*Task material*
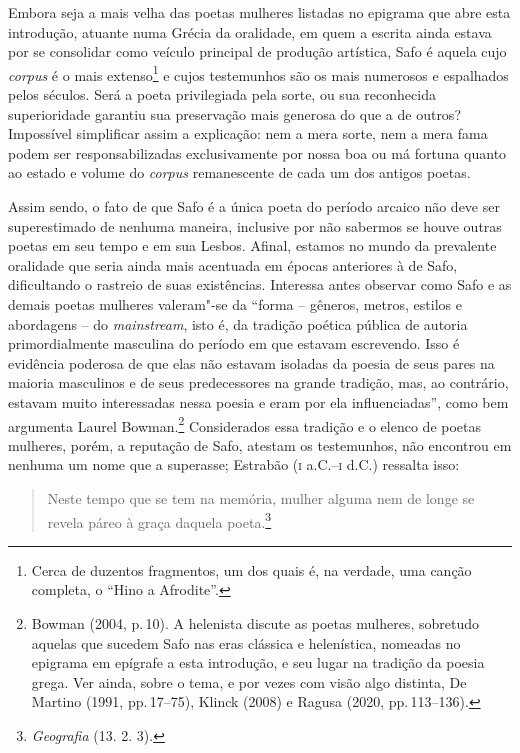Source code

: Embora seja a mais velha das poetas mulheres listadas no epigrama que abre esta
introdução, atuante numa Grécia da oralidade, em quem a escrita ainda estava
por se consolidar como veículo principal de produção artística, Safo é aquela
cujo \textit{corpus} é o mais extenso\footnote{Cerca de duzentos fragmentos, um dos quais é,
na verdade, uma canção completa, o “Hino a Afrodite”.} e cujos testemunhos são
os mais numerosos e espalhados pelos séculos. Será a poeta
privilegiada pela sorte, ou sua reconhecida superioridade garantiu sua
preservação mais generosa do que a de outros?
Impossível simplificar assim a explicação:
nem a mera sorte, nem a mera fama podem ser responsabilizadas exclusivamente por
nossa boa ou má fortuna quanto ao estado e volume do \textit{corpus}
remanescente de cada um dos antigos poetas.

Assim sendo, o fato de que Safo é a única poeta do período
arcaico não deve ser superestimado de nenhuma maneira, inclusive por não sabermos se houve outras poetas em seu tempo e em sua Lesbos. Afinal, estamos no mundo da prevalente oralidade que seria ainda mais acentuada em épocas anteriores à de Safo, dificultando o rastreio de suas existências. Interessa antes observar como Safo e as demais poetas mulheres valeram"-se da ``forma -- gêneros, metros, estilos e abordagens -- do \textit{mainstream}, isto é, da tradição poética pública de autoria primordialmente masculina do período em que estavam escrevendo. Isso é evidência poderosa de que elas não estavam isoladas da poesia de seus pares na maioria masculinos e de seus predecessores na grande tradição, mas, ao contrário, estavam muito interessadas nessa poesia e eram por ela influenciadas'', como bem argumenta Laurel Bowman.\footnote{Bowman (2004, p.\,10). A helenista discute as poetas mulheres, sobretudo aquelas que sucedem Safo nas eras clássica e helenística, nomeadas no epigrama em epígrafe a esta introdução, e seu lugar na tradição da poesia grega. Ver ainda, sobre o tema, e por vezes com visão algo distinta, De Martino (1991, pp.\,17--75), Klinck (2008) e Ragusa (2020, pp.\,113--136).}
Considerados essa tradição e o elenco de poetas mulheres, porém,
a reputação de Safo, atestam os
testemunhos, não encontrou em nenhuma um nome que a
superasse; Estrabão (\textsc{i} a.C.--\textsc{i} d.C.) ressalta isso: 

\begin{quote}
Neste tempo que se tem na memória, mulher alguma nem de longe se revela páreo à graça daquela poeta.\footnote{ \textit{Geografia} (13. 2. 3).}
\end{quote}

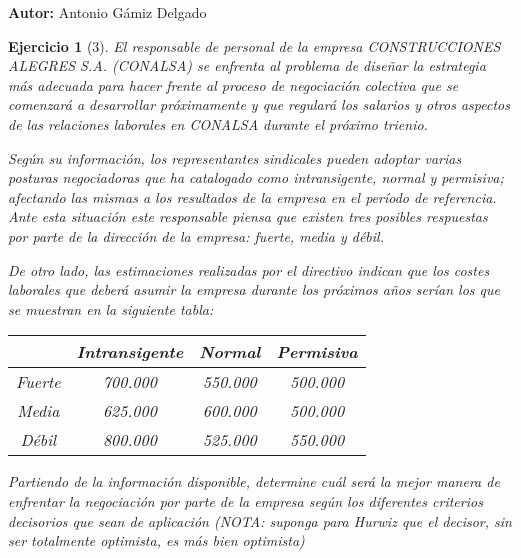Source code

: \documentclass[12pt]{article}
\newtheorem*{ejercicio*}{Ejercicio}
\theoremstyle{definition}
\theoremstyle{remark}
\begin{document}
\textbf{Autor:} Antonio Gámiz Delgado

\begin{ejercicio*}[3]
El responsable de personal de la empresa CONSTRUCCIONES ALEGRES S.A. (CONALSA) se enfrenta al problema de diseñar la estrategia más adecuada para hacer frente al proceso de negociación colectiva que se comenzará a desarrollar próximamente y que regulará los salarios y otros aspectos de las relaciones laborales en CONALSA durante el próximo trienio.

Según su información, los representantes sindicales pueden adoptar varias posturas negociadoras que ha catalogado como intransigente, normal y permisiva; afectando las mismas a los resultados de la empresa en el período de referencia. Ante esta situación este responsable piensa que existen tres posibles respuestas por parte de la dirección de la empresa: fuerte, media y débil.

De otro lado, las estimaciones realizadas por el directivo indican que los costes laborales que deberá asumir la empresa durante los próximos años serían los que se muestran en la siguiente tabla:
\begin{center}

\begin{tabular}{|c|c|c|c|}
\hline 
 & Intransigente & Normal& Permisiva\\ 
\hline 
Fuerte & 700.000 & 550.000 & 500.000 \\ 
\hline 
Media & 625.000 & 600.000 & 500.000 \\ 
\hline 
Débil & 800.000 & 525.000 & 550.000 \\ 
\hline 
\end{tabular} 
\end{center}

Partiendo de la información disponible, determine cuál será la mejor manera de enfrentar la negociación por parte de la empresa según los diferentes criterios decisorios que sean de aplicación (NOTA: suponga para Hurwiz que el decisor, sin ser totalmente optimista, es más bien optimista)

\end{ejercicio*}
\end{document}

*Exercise aim*
Look above for the line with "duzentos fragmentos, um"; retype exactly that line, every line after it up to the line with "Assim sendo, o", and that line too, nothing else.

*Result of this exercise*
cujo \textit{corpus} é o mais extenso\footnote{Cerca de duzentos fragmentos, um dos quais é,
na verdade, uma canção completa, o “Hino a Afrodite”.} e cujos testemunhos são
os mais numerosos e espalhados pelos séculos. Será a poeta
privilegiada pela sorte, ou sua reconhecida superioridade garantiu sua
preservação mais generosa do que a de outros?
Impossível simplificar assim a explicação:
nem a mera sorte, nem a mera fama podem ser responsabilizadas exclusivamente por
nossa boa ou má fortuna quanto ao estado e volume do \textit{corpus}
remanescente de cada um dos antigos poetas.

Assim sendo, o fato de que Safo é a única poeta do período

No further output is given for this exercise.